◆ Data records:
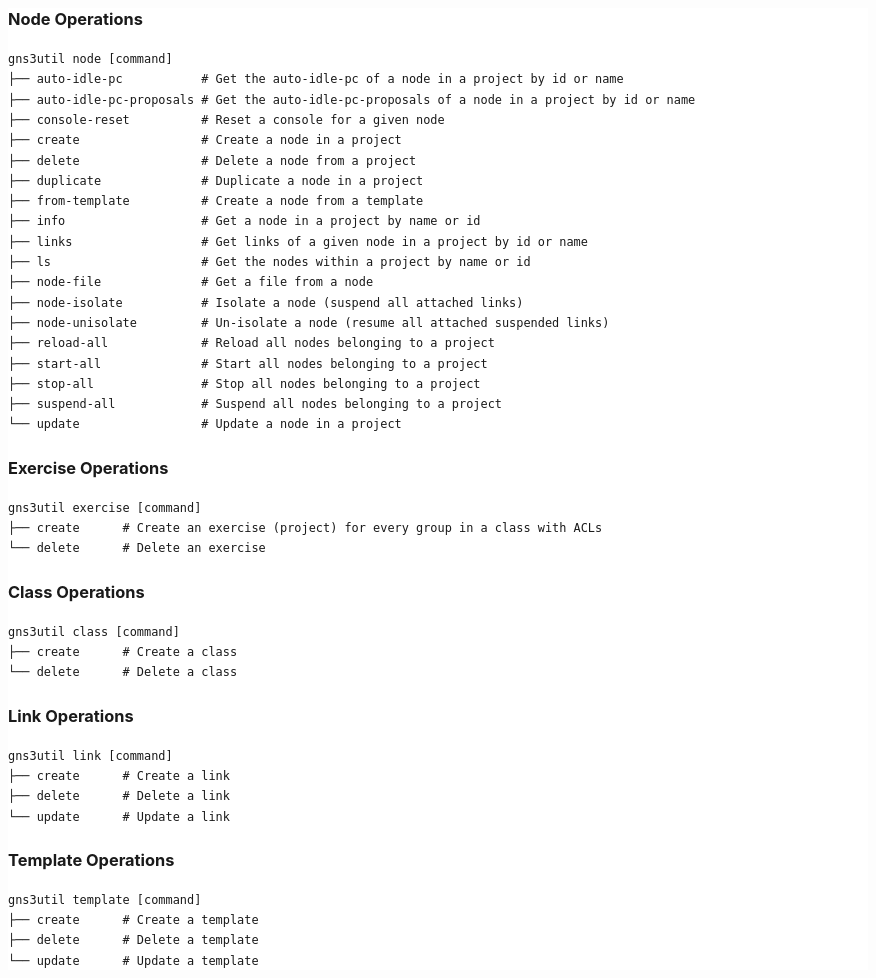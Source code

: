 ### Node Operations
```
gns3util node [command]
├── auto-idle-pc           # Get the auto-idle-pc of a node in a project by id or name
├── auto-idle-pc-proposals # Get the auto-idle-pc-proposals of a node in a project by id or name
├── console-reset          # Reset a console for a given node
├── create                 # Create a node in a project
├── delete                 # Delete a node from a project
├── duplicate              # Duplicate a node in a project
├── from-template          # Create a node from a template
├── info                   # Get a node in a project by name or id
├── links                  # Get links of a given node in a project by id or name
├── ls                     # Get the nodes within a project by name or id
├── node-file              # Get a file from a node
├── node-isolate           # Isolate a node (suspend all attached links)
├── node-unisolate         # Un-isolate a node (resume all attached suspended links)
├── reload-all             # Reload all nodes belonging to a project
├── start-all              # Start all nodes belonging to a project
├── stop-all               # Stop all nodes belonging to a project
├── suspend-all            # Suspend all nodes belonging to a project
└── update                 # Update a node in a project
```

### Exercise Operations
```
gns3util exercise [command]
├── create      # Create an exercise (project) for every group in a class with ACLs
└── delete      # Delete an exercise
```

### Class Operations
```
gns3util class [command]
├── create      # Create a class
└── delete      # Delete a class
```

### Link Operations
```
gns3util link [command]
├── create      # Create a link
├── delete      # Delete a link
└── update      # Update a link
```

### Template Operations
```
gns3util template [command]
├── create      # Create a template
├── delete      # Delete a template
└── update      # Update a template
```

◆ Directions: Retype each record exactly as it appears above and drop the images.

◆ Exercise answer:
Source code

: ### Node Operations
```
gns3util node [command]
├── auto-idle-pc           # Get the auto-idle-pc of a node in a project by id or name
├── auto-idle-pc-proposals # Get the auto-idle-pc-proposals of a node in a project by id or name
├── console-reset          # Reset a console for a given node
├── create                 # Create a node in a project
├── delete                 # Delete a node from a project
├── duplicate              # Duplicate a node in a project
├── from-template          # Create a node from a template
├── info                   # Get a node in a project by name or id
├── links                  # Get links of a given node in a project by id or name
├── ls                     # Get the nodes within a project by name or id
├── node-file              # Get a file from a node
├── node-isolate           # Isolate a node (suspend all attached links)
├── node-unisolate         # Un-isolate a node (resume all attached suspended links)
├── reload-all             # Reload all nodes belonging to a project
├── start-all              # Start all nodes belonging to a project
├── stop-all               # Stop all nodes belonging to a project
├── suspend-all            # Suspend all nodes belonging to a project
└── update                 # Update a node in a project
```

### Exercise Operations
```
gns3util exercise [command]
├── create      # Create an exercise (project) for every group in a class with ACLs
└── delete      # Delete an exercise
```

### Class Operations
```
gns3util class [command]
├── create      # Create a class
└── delete      # Delete a class
```

### Link Operations
```
gns3util link [command]
├── create      # Create a link
├── delete      # Delete a link
└── update      # Update a link
```

### Template Operations
```
gns3util template [command]
├── create      # Create a template
├── delete      # Delete a template
└── update      # Update a template
```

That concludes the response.